I have included the hard parts of the makefile for posterity:
The first makefile called is:
# Dummy to compile filters first
$(MAKECMDGOALS): SCRIPTCOMPILE
make -f Makefile2 $(MAKECMDGOALS)
SCRIPTCOMPILE:
#sh scripts/filter_compiler_single.sh filter_stubs
.PHONY: SCRIPTCOMPILE
Where scripts/filter_compilr_single.sh is e.g.:
BUILD_DIR="build/COMPILED_FILTERS";
rm -r $BUILD_DIR
mkdir -p $BUILD_DIR
ARGSET="( localmapdict& inputmaps, localmapdict& outputmaps, void*& userdata, scratchmats& scratch, const std::map<std::string,std::string>& params, const uint64_t& curr_time , const std::string& nickname, const std::string& desc )"
compfname=$BUILD_DIR"/COMPILED_FILTERS.cpp"
echo "//// START OF GENERATED FILE (this file will be overwritten!) ////" > $compfname #REV: first overwrites
echo "#include <salmap_rv/include/salmap_rv_filter_includes.hpp>" >> $compfname
echo "using namespace salmap_rv;" >> $compfname
flist=$(find $1 -maxdepth 1 -type f) #REV: add constraint to only find .cpp files?
for f in $flist;
do
compfnamebase=$(basename $f) #REV: includes .cpp
alg=${compfnamebase%.cpp}
echo $f " >> " $compfname
echo "void ""$alg""$ARGSET""{" >> $compfname
echo "DEBUGPRINTF(stdout, \"Inside algo funct "$alg"\");" >> $compfname; #REV: debug...
cat $f >> $compfname
echo "}""REGISTER_SAL_FILT_FUNC(""$alg"")" >> $compfname
done
echo "//// END OF GENERATED FILE ////" >> $compfname
The second makefile Makefile2 is the normal compilation instructions.

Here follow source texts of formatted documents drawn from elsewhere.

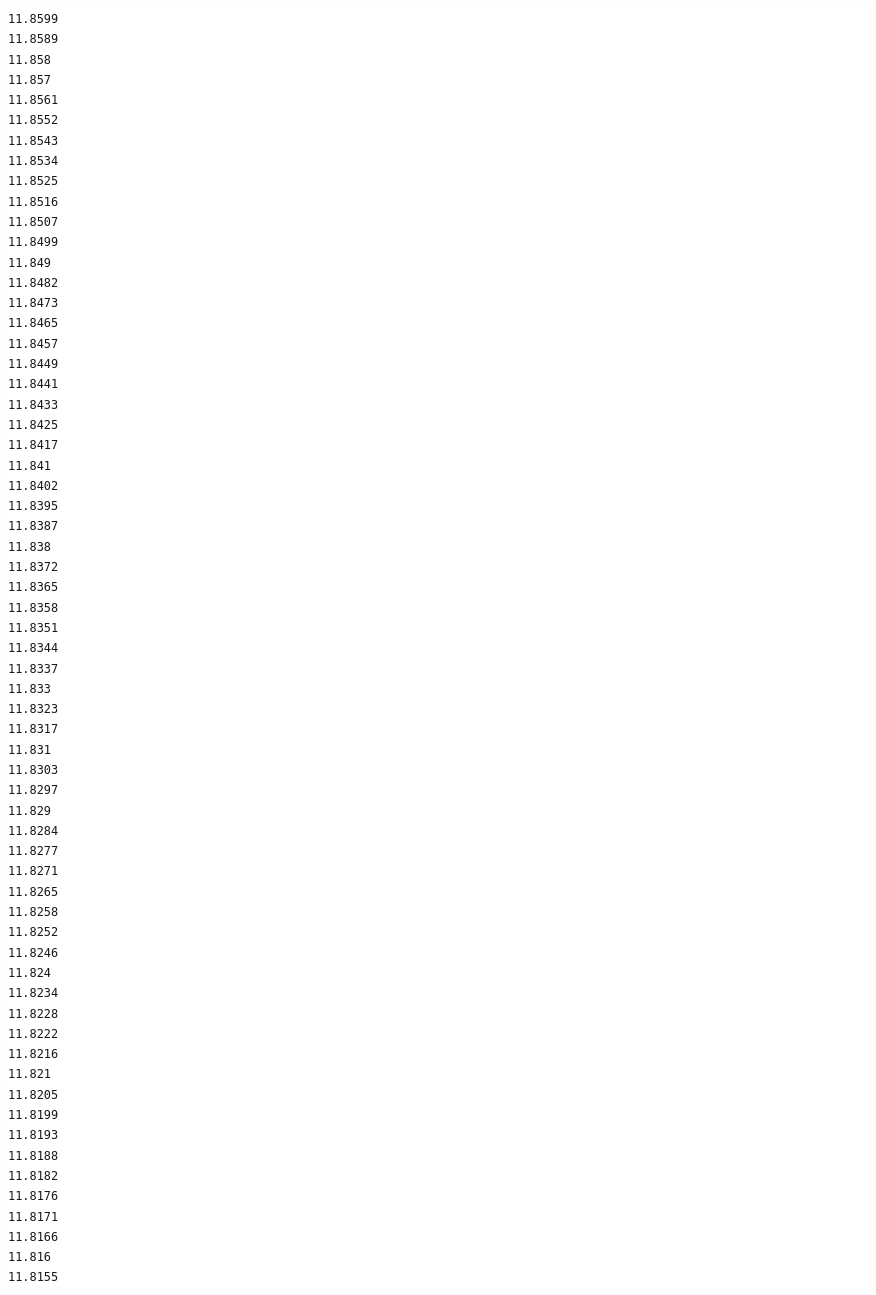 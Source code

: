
 ```
11.8599
11.8589
11.858
11.857
11.8561
11.8552
11.8543
11.8534
11.8525
11.8516
11.8507
11.8499
11.849
11.8482
11.8473
11.8465
11.8457
11.8449
11.8441
11.8433
11.8425
11.8417
11.841
11.8402
11.8395
11.8387
11.838
11.8372
11.8365
11.8358
11.8351
11.8344
11.8337
11.833
11.8323
11.8317
11.831
11.8303
11.8297
11.829
11.8284
11.8277
11.8271
11.8265
11.8258
11.8252
11.8246
11.824
11.8234
11.8228
11.8222
11.8216
11.821
11.8205
11.8199
11.8193
11.8188
11.8182
11.8176
11.8171
11.8166
11.816
11.8155
``` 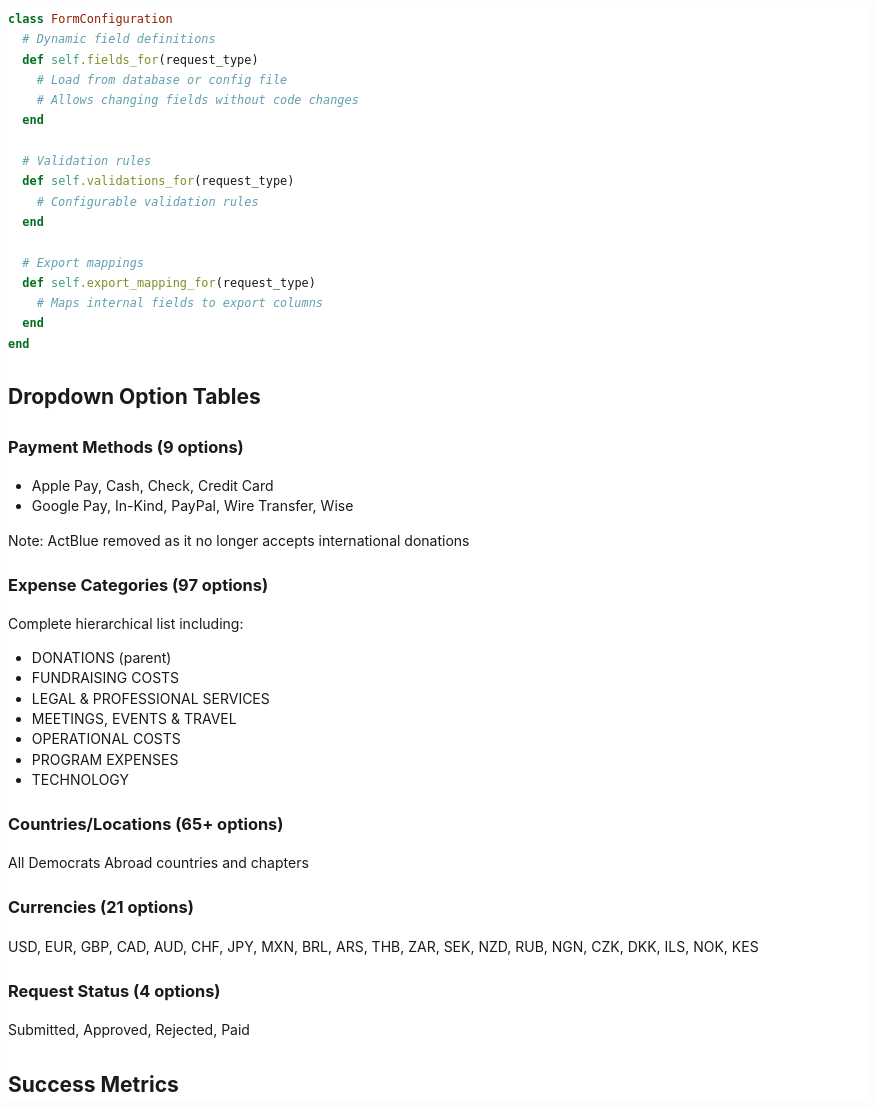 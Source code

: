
 ```ruby
class FormConfiguration
  # Dynamic field definitions
  def self.fields_for(request_type)
    # Load from database or config file
    # Allows changing fields without code changes
  end
  
  # Validation rules
  def self.validations_for(request_type)
    # Configurable validation rules
  end
  
  # Export mappings
  def self.export_mapping_for(request_type)
    # Maps internal fields to export columns
  end
end
```

## Dropdown Option Tables

### Payment Methods (9 options)
- Apple Pay, Cash, Check, Credit Card
- Google Pay, In-Kind, PayPal, Wire Transfer, Wise

Note: ActBlue removed as it no longer accepts international donations

### Expense Categories (97 options)
Complete hierarchical list including:
- DONATIONS (parent)
- FUNDRAISING COSTS
- LEGAL & PROFESSIONAL SERVICES
- MEETINGS, EVENTS & TRAVEL
- OPERATIONAL COSTS
- PROGRAM EXPENSES
- TECHNOLOGY

### Countries/Locations (65+ options)
All Democrats Abroad countries and chapters

### Currencies (21 options)
USD, EUR, GBP, CAD, AUD, CHF, JPY, MXN, BRL, ARS, THB, ZAR, SEK, NZD, RUB, NGN, CZK, DKK, ILS, NOK, KES

### Request Status (4 options)
Submitted, Approved, Rejected, Paid

## Success Metrics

It is not beautiful, and I would love to find a better way to do it, but as it is, extracting even just the base filename from every file during compilation is difficult even using templates or constexpr (e.g. some macro function that takes __FILE__). And that would rely on the user remembering to add the specific macro call to their function filter stub, which is just adding extra unneccessary work and asking to introduce spelling errors etc.